╭─ RECORDS SHOWN
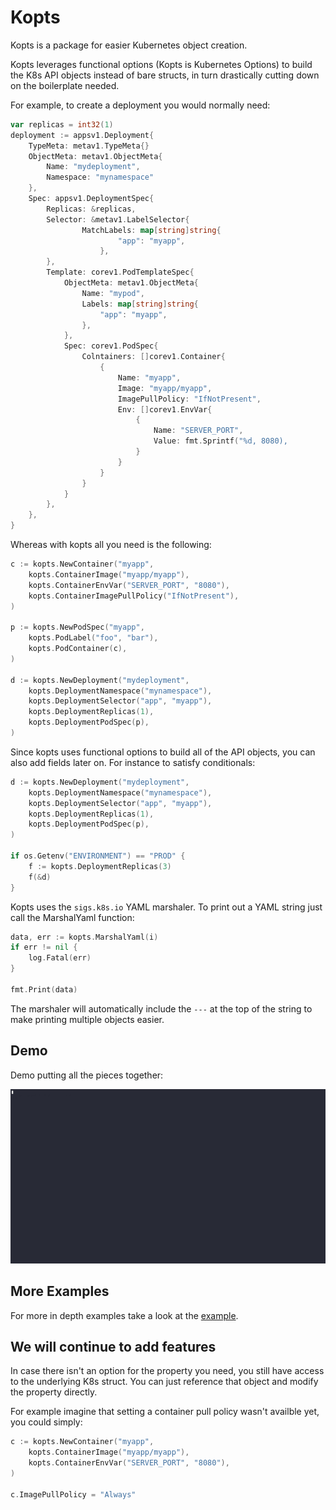 # Kopts

Kopts is a package for easier Kubernetes object creation.

Kopts leverages functional options (Kopts is Kubernetes Options) to build the K8s API objects instead of bare structs, in turn drastically cutting down on the boilerplate needed.

For example, to create a deployment you would normally need:

```go
var replicas = int32(1)
deployment := appsv1.Deployment{
    TypeMeta: metav1.TypeMeta{}
    ObjectMeta: metav1.ObjectMeta{
        Name: "mydeployment",
        Namespace: "mynamespace"
    },
    Spec: appsv1.DeploymentSpec{
        Replicas: &replicas,
        Selector: &metav1.LabelSelector{
                MatchLabels: map[string]string{
                        "app": "myapp",
                    },
        },
        Template: corev1.PodTemplateSpec{
            ObjectMeta: metav1.ObjectMeta{
                Name: "mypod",
                Labels: map[string]string{
                    "app": "myapp",
                },
            },       
            Spec: corev1.PodSpec{
                Colntainers: []corev1.Container{
                    {
                        Name: "myapp",
                        Image: "myapp/myapp",
                        ImagePullPolicy: "IfNotPresent",
                        Env: []corev1.EnvVar{
                            {
                                Name: "SERVER_PORT",
                                Value: fmt.Sprintf("%d, 8080),
                            }
                        }
                    }
                }
            }
        },
    },
}
```


Whereas with kopts all you need is the following:

```go
c := kopts.NewContainer("myapp",
    kopts.ContainerImage("myapp/myapp"),
    kopts.ContainerEnvVar("SERVER_PORT", "8080"),
    kopts.ContainerImagePullPolicy("IfNotPresent"),
)

p := kopts.NewPodSpec("myapp",
    kopts.PodLabel("foo", "bar"),
    kopts.PodContainer(c),
)

d := kopts.NewDeployment("mydeployment",
    kopts.DeploymentNamespace("mynamespace"),
    kopts.DeploymentSelector("app", "myapp"),
    kopts.DeploymentReplicas(1),
    kopts.DeploymentPodSpec(p),
)
```

Since kopts uses functional options to build all of the API objects, you can also add fields later on. For instance to satisfy conditionals:

```go
d := kopts.NewDeployment("mydeployment",
    kopts.DeploymentNamespace("mynamespace"),
    kopts.DeploymentSelector("app", "myapp"),
    kopts.DeploymentReplicas(1),
    kopts.DeploymentPodSpec(p),
)

if os.Getenv("ENVIRONMENT") == "PROD" {
    f := kopts.DeploymentReplicas(3)
    f(&d)
}
```

Kopts uses the `sigs.k8s.io` YAML marshaler. To print out a YAML string just call the MarshalYaml function:

```go
data, err := kopts.MarshalYaml(i)
if err != nil {
	log.Fatal(err)
}

fmt.Print(data)
```

The marshaler will automatically include the `---` at the top of the string to make printing multiple objects easier.

## Demo

Demo putting all the pieces together:

![](./examples/recording.gif)


## More Examples
For more in depth examples take a look at the [example](examples/main.go).

## We will continue to add features

In case there isn't an option for the property you need, you still have access to the underlying K8s struct.
You can just reference that object and modify the property directly.

For example imagine that setting a container pull policy wasn't availble yet, you could simply:

```go
c := kopts.NewContainer("myapp",
    kopts.ContainerImage("myapp/myapp"),
    kopts.ContainerEnvVar("SERVER_PORT", "8080"),
)

c.ImagePullPolicy = "Always"

```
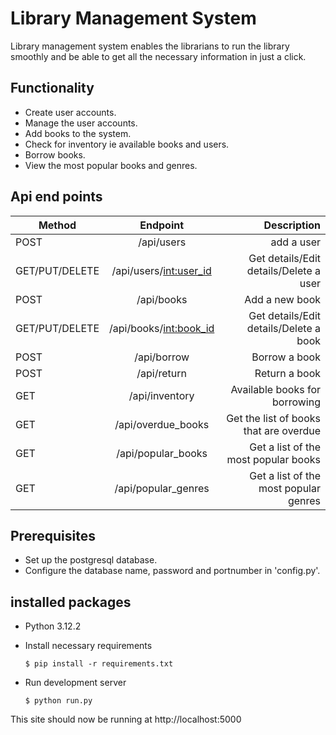 # Library Management System
Library management system enables the librarians to run the library smoothly and be able to get
all the necessary information in just a click.

## Functionality
- Create user accounts.
- Manage the user accounts.
- Add books to the system.
- Check for inventory ie available books and users.
- Borrow books.
- View the most popular books and genres.

## Api end points
| Method  | Endpoint          | Description                      |
| --------|:-----------------:| -------------------------------: |
| POST     | /api/users      | add a user                  |
| GET/PUT/DELETE    | /api/users/<int:user_id>       |    Get details/Edit details/Delete a user         | 
| POST     | /api/books     | Add a new book      |
| GET/PUT/DELETE     | /api/books/<int:book_id>     | Get details/Edit details/Delete a book   |
| POST     | /api/borrow         | Borrow a book                  |
| POST      |/api/return | Return a book |
| GET      |/api/inventory| Available books for borrowing |
| GET      | /api/overdue_books            | Get the list of books that are overdue               |
| GET    | /api/popular_books            | Get a list of the most popular books |
|GET     | /api/popular_genres              | Get a list of the most popular genres                |
## Prerequisites
- Set up the postgresql database.
- Configure the database name, password and portnumber in 'config.py'.

## installed packages
- Python 3.12.2

- Install necessary requirements

  ```
  $ pip install -r requirements.txt
  ```

- Run development server
  ```
  $ python run.py
  ```

This site should now be running at http://localhost:5000

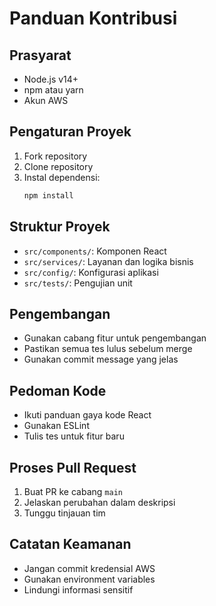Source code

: # Panduan Kontribusi

## Prasyarat
- Node.js v14+
- npm atau yarn
- Akun AWS

## Pengaturan Proyek
1. Fork repository
2. Clone repository
3. Instal dependensi:
   ```bash
   npm install
   ```

## Struktur Proyek
- `src/components/`: Komponen React
- `src/services/`: Layanan dan logika bisnis
- `src/config/`: Konfigurasi aplikasi
- `src/tests/`: Pengujian unit

## Pengembangan
- Gunakan cabang fitur untuk pengembangan
- Pastikan semua tes lulus sebelum merge
- Gunakan commit message yang jelas

## Pedoman Kode
- Ikuti panduan gaya kode React
- Gunakan ESLint
- Tulis tes untuk fitur baru

## Proses Pull Request
1. Buat PR ke cabang `main`
2. Jelaskan perubahan dalam deskripsi
3. Tunggu tinjauan tim

## Catatan Keamanan
- Jangan commit kredensial AWS
- Gunakan environment variables
- Lindungi informasi sensitif
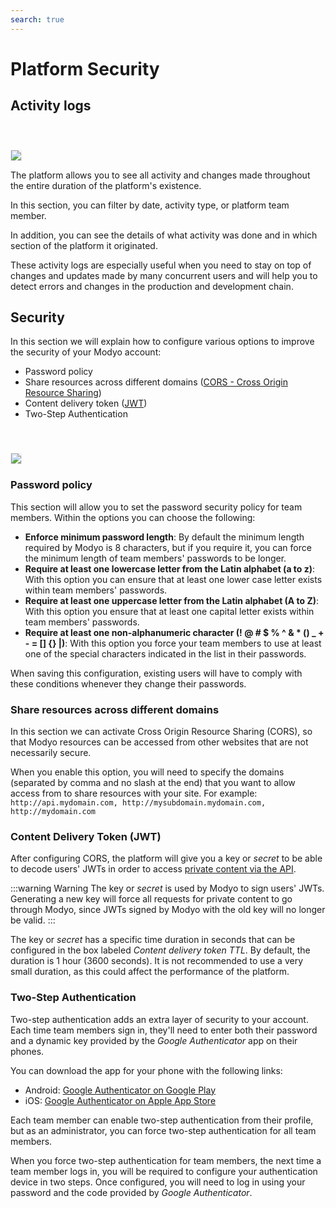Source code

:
 ```yaml
---
search: true
---
```


# Platform Security

## Activity logs

<img src="/assets/img/platform/activity-logs.jpg" style="margin-top: 40px; border: 1px solid #EEE;" />

The platform allows you to see all activity and changes made throughout the entire duration of the platform's existence.

In this section, you can filter by date, activity type, or platform team member.

In addition, you can see the details of what activity was done and in which section of the platform it originated.

These activity logs are especially useful when you need to stay on top of changes and updates made by many concurrent users and will help you to detect errors and changes in the production and development chain.



## Security

In this section we will explain how to configure various options to improve the security of your Modyo account:

* Password policy
* Share resources across different domains ([CORS - Cross Origin Resource Sharing](https://www.w3.org/TR/cors/))
* Content delivery token ([JWT](https://tools.ietf.org/html/rfc7519))
* Two-Step Authentication

<img src="/assets/img/platform/cors.png" style="margin-top: 40px; border: 1px solid #EEE;" />

### Password policy

This section will allow you to set the password security policy for team members. Within the options you can choose the following:

* **Enforce minimum password length**: By default the minimum length required by Modyo is 8 characters, but if you require it, you can force the minimum length of team members' passwords to be longer.
* **Require at least one lowercase letter from the Latin alphabet (a to z)**: With this option you can ensure that at least one lower case letter exists within team members' passwords.
* **Require at least one uppercase letter from the Latin alphabet (A to Z)**: With this option you ensure that at least one capital letter exists within team members' passwords.
* **Require at least one non-alphanumeric character (! @ # $ % ^ & * () _ + - = [] {} |)**: With this option you force your team members to use at least one of the special characters indicated in the list in their passwords.

When saving this configuration, existing users will have to comply with these conditions whenever they change their passwords.

### Share resources across different domains

In this section we can activate Cross Origin Resource Sharing (CORS), so that Modyo resources can be accessed from other websites that are not necessarily secure.

When you enable this option, you will need to specify the domains (separated by comma and no slash at the end) that you want to allow access from to share resources with your site. For example:
`http://api.mydomain.com, http://mysubdomain.mydomain.com, http://mydomain.com`

### Content Delivery Token (JWT)

After configuring CORS, the platform will give you a key or _secret_ to be able to decode users' JWTs in order to access [private content via the API](/en/platform/content/public-api-reference.html#private-content).

:::warning Warning
The key or _secret_ is used by Modyo to sign users' JWTs. Generating a new key will force all requests for private content to go through Modyo, since JWTs signed by Modyo with the old key will no longer be valid.
:::

The key or _secret_ has a specific time duration in seconds that can be configured in the box labeled _Content delivery token TTL_. By default, the duration is 1 hour (3600 seconds). It is not recommended to use a very small duration, as this could affect the performance of the platform.

### Two-Step Authentication

Two-step authentication adds an extra layer of security to your account. Each time team members sign in, they'll need to enter both their password and a dynamic key provided by the _Google Authenticator_ app on their phones.

You can download the app for your phone with the following links:

* Android: [Google Authenticator on Google Play](https://play.google.com/store/apps/details?id=com.google.android.apps.authenticator2)
* iOS: [Google Authenticator on Apple App Store](https://apps.apple.com/us/app/google-authenticator/id388497605)

Each team member can enable two-step authentication from their profile, but as an administrator, you can force two-step authentication for all team members. 

When you force two-step authentication for team members, the next time a team member logs in, you will be required to configure your authentication device in two steps. Once configured, you will need to log in using your password and the code provided by _Google Authenticator_.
╰─
■ THE PROBLEM ■
Lines of the listing that include the string "most" are to be counted; state that count alone.

■ EXERCISE SOLUTION ■
3